__Task__
Pull out every line with the word "nanoseconds" from the entries below.

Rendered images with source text
▬▬▬

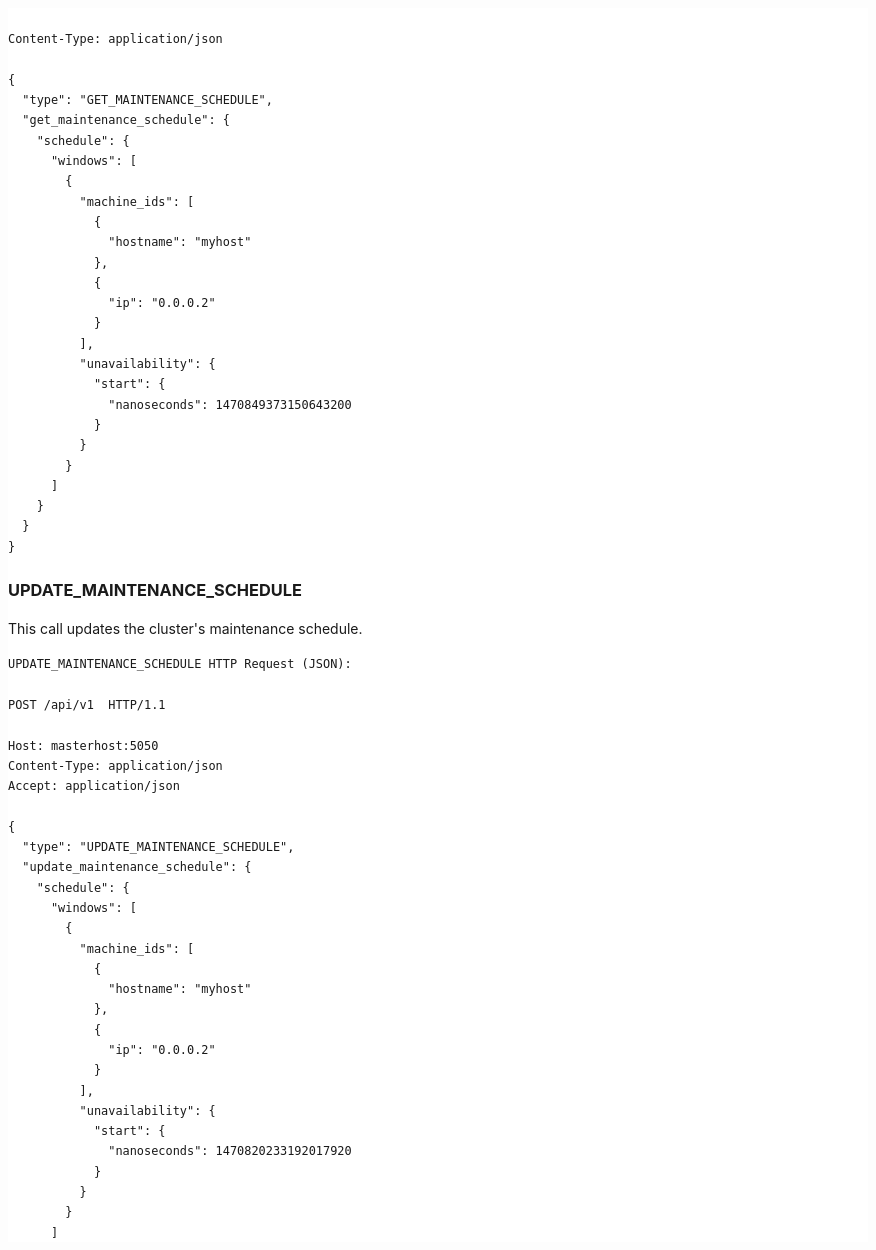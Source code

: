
 ```

Content-Type: application/json

{
  "type": "GET_MAINTENANCE_SCHEDULE",
  "get_maintenance_schedule": {
    "schedule": {
      "windows": [
        {
          "machine_ids": [
            {
              "hostname": "myhost"
            },
            {
              "ip": "0.0.0.2"
            }
          ],
          "unavailability": {
            "start": {
              "nanoseconds": 1470849373150643200
            }
          }
        }
      ]
    }
  }
}

```

### UPDATE_MAINTENANCE_SCHEDULE

This call updates the cluster's maintenance schedule.

```
UPDATE_MAINTENANCE_SCHEDULE HTTP Request (JSON):

POST /api/v1  HTTP/1.1

Host: masterhost:5050
Content-Type: application/json
Accept: application/json

{
  "type": "UPDATE_MAINTENANCE_SCHEDULE",
  "update_maintenance_schedule": {
    "schedule": {
      "windows": [
        {
          "machine_ids": [
            {
              "hostname": "myhost"
            },
            {
              "ip": "0.0.0.2"
            }
          ],
          "unavailability": {
            "start": {
              "nanoseconds": 1470820233192017920
            }
          }
        }
      ]
```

▬▬▬

__Answer box__
              "nanoseconds": 1470849373150643200
              "nanoseconds": 1470820233192017920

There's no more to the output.